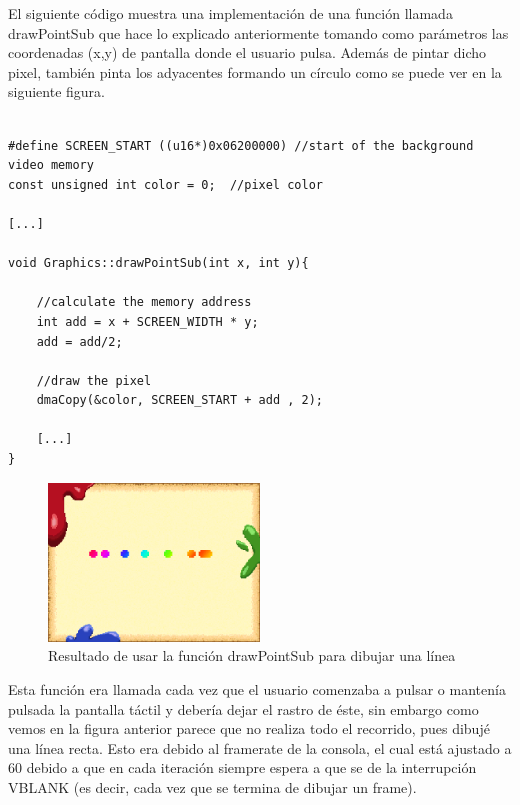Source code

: \vspace{0.5cm}

El siguiente código muestra una implementación de una función llamada drawPointSub que hace lo explicado anteriormente tomando como parámetros las coordenadas (x,y) de pantalla donde el usuario pulsa. Además de pintar dicho pixel, también pinta los adyacentes formando un círculo como se puede ver en la siguiente figura.

\vspace{0.5cm}

\begin{lstlisting}[caption={Función de dibujado de pixeles dada una entrada de usuario}, label={code:drawPointSub}]

#define SCREEN_START ((u16*)0x06200000) //start of the background video memory
const unsigned int color = 0;  //pixel color

[...]

void Graphics::drawPointSub(int x, int y){

    //calculate the memory address
    int add = x + SCREEN_WIDTH * y;
    add = add/2;

    //draw the pixel
    dmaCopy(&color, SCREEN_START + add , 2);
    
    [...]
}

\end{lstlisting}

\vspace{0.5cm}

\begin{figure}[htbp]
\centering
  \includegraphics[width=0.5\textwidth]{archivos/sub_draw_no_bresenham.png}
  \caption{Resultado de usar la función drawPointSub para dibujar una línea}
  \label{fig:sub_draw_no_bresenham}
\end{figure}

\vspace{0.5cm}

Esta función era llamada cada vez que el usuario comenzaba a pulsar o mantenía pulsada la pantalla táctil y debería dejar el rastro de éste, sin embargo como vemos en la figura anterior parece que no realiza todo el recorrido, pues dibujé una línea recta. Esto era debido al framerate de la consola, el cual está ajustado a 60 debido a que en cada iteración siempre espera a que se de la interrupción  VBLANK (es decir, cada vez que se termina de dibujar un frame).

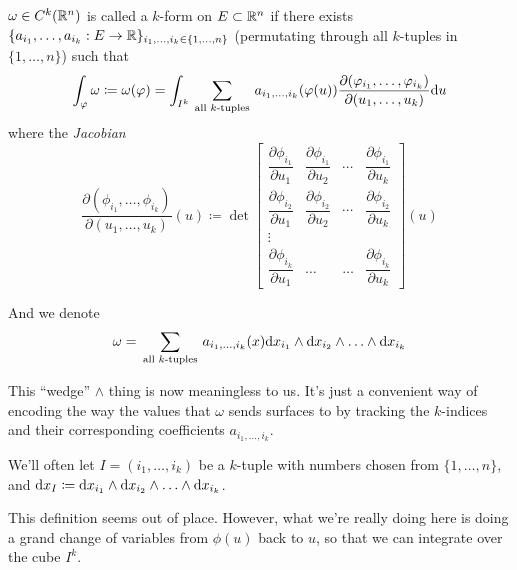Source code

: \documentclass[a4paper, 11pt]{article}
\begin{document}
\begin{definition} [$k$-forms]
    $\omega \in C^k(\mathbb{R}^n)$ is called a $k$-form on $E \subset \mathbb{R}^n$ if there exists $\{a_{i_1}, \ldots, a_{i_k} : E \to \mathbb{R}\}_{i_1, \ldots, i_k \in \{1, \ldots, n\}}$ (permutating through all $k$-tuples in $\{1, \ldots, n\}$) such that
    \begin{equation*}
    \int_\varphi \omega \coloneqq \omega(\varphi) = \int_{I^k} \sum_{\:\text{all $k$-tuples}\: } a_{i_1, \ldots, i_k} (\varphi(u)) \frac{\partial (\varphi_{i_1}, \ldots, \varphi_{i_k})}{\partial (u_1, \ldots, u_k)} \mathrm{d} u 
    \end{equation*}
    where the \textit{Jacobian}
    \begin{equation*}
        \dfrac{\partial (\phi_{i_1}, \ldots, \phi_{i_k})}{\partial (u_1, \ldots, u_k)} (u) \coloneqq \det \begin{bmatrix}
            \dfrac{\partial \phi_{i_1}}{\partial u_1} &  \dfrac{\partial \phi_{i_1}}{\partial u_2} & \cdots & \dfrac{\partial \phi_{i_1}}{\partial u_k} \\
            \dfrac{\partial \phi_{i_2}}{\partial u_1} &  \dfrac{\partial \phi_{i_2}}{\partial u_2} & \cdots & \dfrac{\partial \phi_{i_2}}{\partial u_k} \\
            \vdots \\
            \dfrac{\partial \phi_{i_k}}{\partial u_1} & \ldots & \ldots & \dfrac{\partial \phi_{i_k}}{\partial u_k}
        \end{bmatrix} (u)
    \end{equation*}

    And we denote \begin{equation*}
    \omega = \sum_{\:\text{all $k$-tuples}\:} a_{i_1, \ldots, i_k}(x) \mathrm{d} x_{i_1} \wedge \mathrm{d} x_{i_2} \wedge \ldots \wedge \mathrm{d} x_{i_k}
    \end{equation*}

    This ``wedge'' $\wedge$ thing is now meaningless to us. It's just a convenient way of encoding the way the values that $\omega$ sends surfaces to by tracking the $k$-indices and their corresponding coefficients $a_{i_1, \ldots, i_k}$.
\end{definition}    

We'll often let $I = (i_1, \ldots, i_k)$ be a $k$-tuple with numbers chosen from $\{1, \ldots, n\}$, and $\mathrm{d} x_I \coloneqq \mathrm{d} x_{i_1} \wedge \mathrm{d} x_{i_2} \wedge \ldots \wedge \mathrm{d} x_{i_k}$.

\begin{remark}
This definition seems out of place. However, what we're really doing here is doing a grand change of variables from $\phi(u)$ back to $u$, so that we can integrate over the cube $I^k$.
\end{remark}
\end{document}
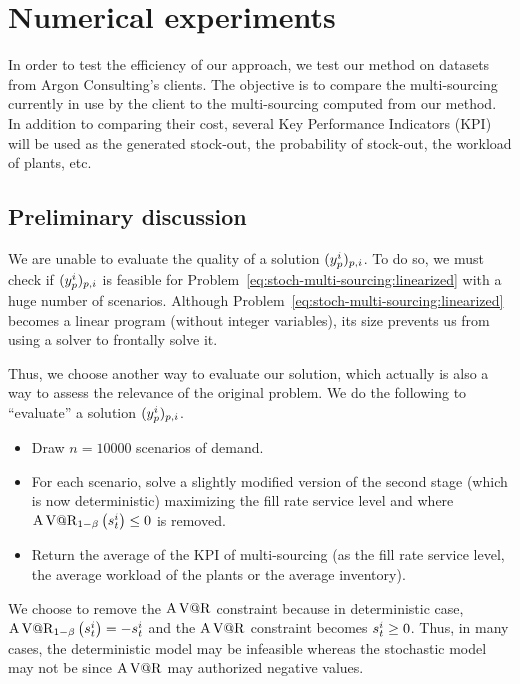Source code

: \chapter{Numerical experiments}
\label{chap:multi-sourcing:numerical-experiments}


In order to test the efficiency of our approach, we test our method on datasets from Argon Consulting’s clients.
The objective is to compare the multi-sourcing currently in use by the client to the multi-sourcing computed from our method.
In addition to comparing their cost, several Key Performance Indicators (KPI) will be used as the generated stock-out, the probability of stock-out, the workload of plants, etc.


\section{Preliminary discussion}


We are unable to evaluate the quality of a solution $(y_p^i)_{p,i}$.
To do so, we must check if $(y_p^i)_{p,i}$ is feasible for Problem~\eqref{eq:stoch-multi-sourcing:linearized} with a huge number of scenarios.
Although Problem~\eqref{eq:stoch-multi-sourcing:linearized} becomes a linear program (without integer variables), its size prevents us from using a solver to frontally solve it.




Thus, we choose another way to evaluate our solution, which actually is also a way to assess the relevance of the original problem.
We do the following to ``evaluate'' a solution $(y_p^i)_{p,i}$.
\begin{itemize}
  \item Draw $n=10000$ scenarios of demand.
  \item For each scenario, solve a slightly modified version of the second stage (which is now deterministic) maximizing the fill rate service level and where $\AVaR_{1-\servicelvl}\bracket{\inventory_t^i}\le0$ is removed.
  \item Return the average of the KPI of multi-sourcing (as the fill rate service level, the average workload of the plants or the average inventory).
\end{itemize}


We choose to remove the $\operatorname{A\operatorname{V@R}}$ constraint because in deterministic case, $\AVaR_{1-\servicelvl}\bracket{\inventory_t^i}=-\inventory_t^i$ and the $\operatorname{A\operatorname{V@R}}$ constraint becomes $s_t^i\ge0$.
Thus, in many cases, the deterministic model may be infeasible whereas the stochastic model may not be since $\operatorname{A\operatorname{V@R}}$ may authorized negative values.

* _Prompt_
Please retype the data exactly. The pictures do not go in.

* _Response_
Source code

: \vspace{0.5cm}

El siguiente código muestra una implementación de una función llamada drawPointSub que hace lo explicado anteriormente tomando como parámetros las coordenadas (x,y) de pantalla donde el usuario pulsa. Además de pintar dicho pixel, también pinta los adyacentes formando un círculo como se puede ver en la siguiente figura.

\vspace{0.5cm}

\begin{lstlisting}[caption={Función de dibujado de pixeles dada una entrada de usuario}, label={code:drawPointSub}]

#define SCREEN_START ((u16*)0x06200000) //start of the background video memory
const unsigned int color = 0;  //pixel color

[...]

void Graphics::drawPointSub(int x, int y){

    //calculate the memory address
    int add = x + SCREEN_WIDTH * y;
    add = add/2;

    //draw the pixel
    dmaCopy(&color, SCREEN_START + add , 2);
    
    [...]
}

\end{lstlisting}

\vspace{0.5cm}

\begin{figure}[htbp]
\centering
  \includegraphics[width=0.5\textwidth]{archivos/sub_draw_no_bresenham.png}
  \caption{Resultado de usar la función drawPointSub para dibujar una línea}
  \label{fig:sub_draw_no_bresenham}
\end{figure}

\vspace{0.5cm}

Esta función era llamada cada vez que el usuario comenzaba a pulsar o mantenía pulsada la pantalla táctil y debería dejar el rastro de éste, sin embargo como vemos en la figura anterior parece que no realiza todo el recorrido, pues dibujé una línea recta. Esto era debido al framerate de la consola, el cual está ajustado a 60 debido a que en cada iteración siempre espera a que se de la interrupción  VBLANK (es decir, cada vez que se termina de dibujar un frame).

Source code

: \documentclass[a4paper, 11pt]{article}
\begin{document}
\begin{definition} [$k$-forms]
    $\omega \in C^k(\mathbb{R}^n)$ is called a $k$-form on $E \subset \mathbb{R}^n$ if there exists $\{a_{i_1}, \ldots, a_{i_k} : E \to \mathbb{R}\}_{i_1, \ldots, i_k \in \{1, \ldots, n\}}$ (permutating through all $k$-tuples in $\{1, \ldots, n\}$) such that
    \begin{equation*}
    \int_\varphi \omega \coloneqq \omega(\varphi) = \int_{I^k} \sum_{\:\text{all $k$-tuples}\: } a_{i_1, \ldots, i_k} (\varphi(u)) \frac{\partial (\varphi_{i_1}, \ldots, \varphi_{i_k})}{\partial (u_1, \ldots, u_k)} \mathrm{d} u 
    \end{equation*}
    where the \textit{Jacobian}
    \begin{equation*}
        \dfrac{\partial (\phi_{i_1}, \ldots, \phi_{i_k})}{\partial (u_1, \ldots, u_k)} (u) \coloneqq \det \begin{bmatrix}
            \dfrac{\partial \phi_{i_1}}{\partial u_1} &  \dfrac{\partial \phi_{i_1}}{\partial u_2} & \cdots & \dfrac{\partial \phi_{i_1}}{\partial u_k} \\
            \dfrac{\partial \phi_{i_2}}{\partial u_1} &  \dfrac{\partial \phi_{i_2}}{\partial u_2} & \cdots & \dfrac{\partial \phi_{i_2}}{\partial u_k} \\
            \vdots \\
            \dfrac{\partial \phi_{i_k}}{\partial u_1} & \ldots & \ldots & \dfrac{\partial \phi_{i_k}}{\partial u_k}
        \end{bmatrix} (u)
    \end{equation*}

    And we denote \begin{equation*}
    \omega = \sum_{\:\text{all $k$-tuples}\:} a_{i_1, \ldots, i_k}(x) \mathrm{d} x_{i_1} \wedge \mathrm{d} x_{i_2} \wedge \ldots \wedge \mathrm{d} x_{i_k}
    \end{equation*}

    This ``wedge'' $\wedge$ thing is now meaningless to us. It's just a convenient way of encoding the way the values that $\omega$ sends surfaces to by tracking the $k$-indices and their corresponding coefficients $a_{i_1, \ldots, i_k}$.
\end{definition}    

We'll often let $I = (i_1, \ldots, i_k)$ be a $k$-tuple with numbers chosen from $\{1, \ldots, n\}$, and $\mathrm{d} x_I \coloneqq \mathrm{d} x_{i_1} \wedge \mathrm{d} x_{i_2} \wedge \ldots \wedge \mathrm{d} x_{i_k}$.

\begin{remark}
This definition seems out of place. However, what we're really doing here is doing a grand change of variables from $\phi(u)$ back to $u$, so that we can integrate over the cube $I^k$.
\end{remark}
\end{document}
Source code

: \chapter{Numerical experiments}
\label{chap:multi-sourcing:numerical-experiments}


In order to test the efficiency of our approach, we test our method on datasets from Argon Consulting’s clients.
The objective is to compare the multi-sourcing currently in use by the client to the multi-sourcing computed from our method.
In addition to comparing their cost, several Key Performance Indicators (KPI) will be used as the generated stock-out, the probability of stock-out, the workload of plants, etc.


\section{Preliminary discussion}


We are unable to evaluate the quality of a solution $(y_p^i)_{p,i}$.
To do so, we must check if $(y_p^i)_{p,i}$ is feasible for Problem~\eqref{eq:stoch-multi-sourcing:linearized} with a huge number of scenarios.
Although Problem~\eqref{eq:stoch-multi-sourcing:linearized} becomes a linear program (without integer variables), its size prevents us from using a solver to frontally solve it.




Thus, we choose another way to evaluate our solution, which actually is also a way to assess the relevance of the original problem.
We do the following to ``evaluate'' a solution $(y_p^i)_{p,i}$.
\begin{itemize}
  \item Draw $n=10000$ scenarios of demand.
  \item For each scenario, solve a slightly modified version of the second stage (which is now deterministic) maximizing the fill rate service level and where $\AVaR_{1-\servicelvl}\bracket{\inventory_t^i}\le0$ is removed.
  \item Return the average of the KPI of multi-sourcing (as the fill rate service level, the average workload of the plants or the average inventory).
\end{itemize}


We choose to remove the $\operatorname{A\operatorname{V@R}}$ constraint because in deterministic case, $\AVaR_{1-\servicelvl}\bracket{\inventory_t^i}=-\inventory_t^i$ and the $\operatorname{A\operatorname{V@R}}$ constraint becomes $s_t^i\ge0$.
Thus, in many cases, the deterministic model may be infeasible whereas the stochastic model may not be since $\operatorname{A\operatorname{V@R}}$ may authorized negative values.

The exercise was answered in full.